Several months before I joined the editorial staff at Newcity, I was offered the opportunity to pursue what has been for me a major museum project at the Contemporary Arts Center in Cincinnati, a town where I’d lived for the better part of my twenties. I embarked on research into the life and work of American conceptualist James Lee Byars (1932-1997), and developed an exhibition that came to investigate the ways exhibitions like these happen: the approved and rejected loan requests from other museums, the forms of control exerted over how artists’ lives are represented art historically, and how relationships between artists and institutions mirror much more intimate attachments in our lived experiences.
I could easily write volumes of diaristic reflections on this exhibition and its process of becoming; I could prattle at length about the overlooked nuances of Byars’ oeuvre. For the moment though I’ll just tell you that Byars wrote love letters that he sent out to artists, curators, collectors and friends. They were often on tissue paper, sometimes made into scrolls or cut into the shapes of hearts or phalluses. In many cases, after writing notes in his looping cursive scrawl, he would draw stars atop each character comprising each word. Most of the time, the recipients of these eccentric, elaborate letters did not respond in kind.
I have spent my Saturn’s return realizing this museum project and writing my column as editor at Newcity. These short essays penned for Newcity have been shaped by my aforementioned site-specific impulses: correspondences about the value and significance of art happening in our city amidst social struggles. How is visual art being used in the pursuit for visibility for different races, genders and sexualities; for mothers, the differently abled and oblique parts of art historical canon?
As I am leaving Saturn’s return, I need to write different sorts of letters to you. These will be smattered with stars, less coherent, more cosmic and abstract, not as obviously useful. These parallel pursuits—my “research in the world” at Newcity and the more introspective revelations of the studio—are collapsing into each other.

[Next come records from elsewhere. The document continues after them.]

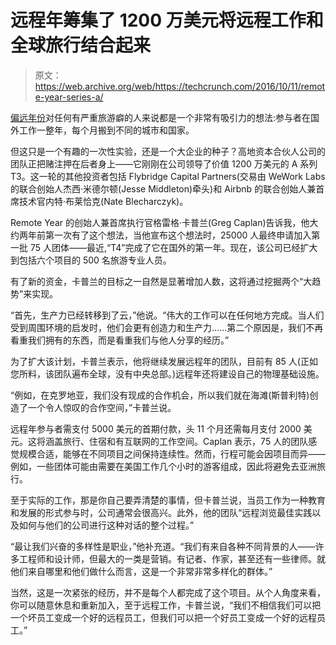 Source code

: # 远程年筹集了 1200 万美元将远程工作和全球旅行结合起来

> 原文：<https://web.archive.org/web/https://techcrunch.com/2016/10/11/remote-year-series-a/>

[偏远年份](https://web.archive.org/web/20230317222743/http://www.remoteyear.com/)对任何有严重旅游癖的人来说都是一个非常有吸引力的想法:参与者在国外工作一整年，每个月搬到不同的城市和国家。

但这只是一个有趣的一次性实验，还是一个大企业的种子？高地资本合伙人公司的团队正把赌注押在后者身上——它刚刚在公司领导了价值 1200 万美元的 A 系列 T3。这一轮的其他投资者包括 Flybridge Capital Partners(交易由 WeWork Labs 的联合创始人杰西·米德尔顿(Jesse Middleton)牵头)和 Airbnb 的联合创始人兼首席技术官内特·布莱恰克(Nate Blecharczyk)。

Remote Year 的创始人兼首席执行官格雷格·卡普兰(Greg Caplan)告诉我，他大约两年前第一次有了这个想法，当他宣布这个想法时，25000 人最终申请加入第一批 75 人团体——最近,“T4”完成了它在国外的第一年。现在，该公司已经扩大到包括六个项目的 500 名旅游专业人员。

有了新的资金，卡普兰的目标之一自然是显著增加人数，这将通过挖掘两个“大趋势”来实现。

“首先，生产力已经转移到了云，”他说。“伟大的工作可以在任何地方完成。当人们受到周围环境的启发时，他们会更有创造力和生产力……第二个原因是，我们不再看重我们拥有的东西，而是看重我们与他人分享的经历。”

为了扩大该计划，卡普兰表示，他将继续发展远程年的团队，目前有 85 人(正如您所料，该团队遍布全球，没有中央总部。)远程年还将建设自己的物理基础设施。

“例如，在克罗地亚，我们没有现成的合作机会，所以我们就在海滩(斯普利特)创造了一个令人惊叹的合作空间，”卡普兰说。

远程年参与者需支付 5000 美元的首期付款，头 11 个月还需每月支付 2000 美元。这将涵盖旅行、住宿和有互联网的工作空间。Caplan 表示，75 人的团队感觉规模合适，能够在不同项目之间保持连续性。然而，行程可能会因项目而异——例如，一些团体可能由需要在美国工作几个小时的游客组成，因此将避免去亚洲旅行。

至于实际的工作，那是你自己要弄清楚的事情，但卡普兰说，当员工作为一种教育和发展的形式参与时，公司通常会很高兴。此外，他的团队“远程浏览最佳实践以及如何与他们的公司进行这种对话的整个过程。”

“最让我们兴奋的多样性是职业，”他补充道。“我们有来自各种不同背景的人——许多工程师和设计师，但最大的一类是营销。有记者、作家，甚至还有一些律师。就他们来自哪里和他们做什么而言，这是一个非常非常多样化的群体。”

当然，这是一次紧张的经历，并不是每个人都完成了这个项目。从个人角度来看，你可以随意休息和重新加入，至于远程工作，卡普兰说，“我们不相信我们可以把一个坏员工变成一个好的远程员工，但我们可以把一个好员工变成一个好的远程员工。”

It’s bittersweet that with this issue, I take my leave of Newcity’s art editor position. You’ve been entirely patient and incredibly good. Also good is the inimitable Elliot Reichert who is succeeding me here.
Newcity was founded in 1986, so I’m not the only one around here with a Saturn encounter. I would love to know how our resident astrologer Rob Brezsny would coach this beloved publication through its own Saturn Return. In the meantime, I will be reading, making, thinking and still writing somewhere nearby you within the cosmic institution we are exploring together.